> _What the task asks_: Using the data beneath, show every line that includes the word "hspace".

> _Records to process_:
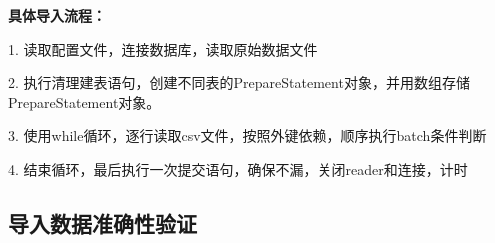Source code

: \documentclass[11pt]{article}
\begin{document}
\hspace{-2em} \textbf{具体导入流程：}\par
\hspace{-1em}1. 读取配置文件，连接数据库，读取原始数据文件\par
\hspace{-1em}2. 执行清理建表语句，创建不同表的PrepareStatement对象，并用数组存储PrepareStatement对象。\par
\hspace{-1em}3. 使用while循环，逐行读取csv文件，按照外键依赖，顺序执行batch条件判断\par
\hspace{-1em}4. 结束循环，最后执行一次提交语句，确保不漏，关闭reader和连接，计时\par

\subsection{导入数据准确性验证}
\end{document}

> _Your response_:
\hspace{-2em} \textbf{具体导入流程：}\par
\hspace{-1em}1. 读取配置文件，连接数据库，读取原始数据文件\par
\hspace{-1em}2. 执行清理建表语句，创建不同表的PrepareStatement对象，并用数组存储PrepareStatement对象。\par
\hspace{-1em}3. 使用while循环，逐行读取csv文件，按照外键依赖，顺序执行batch条件判断\par
\hspace{-1em}4. 结束循环，最后执行一次提交语句，确保不漏，关闭reader和连接，计时\par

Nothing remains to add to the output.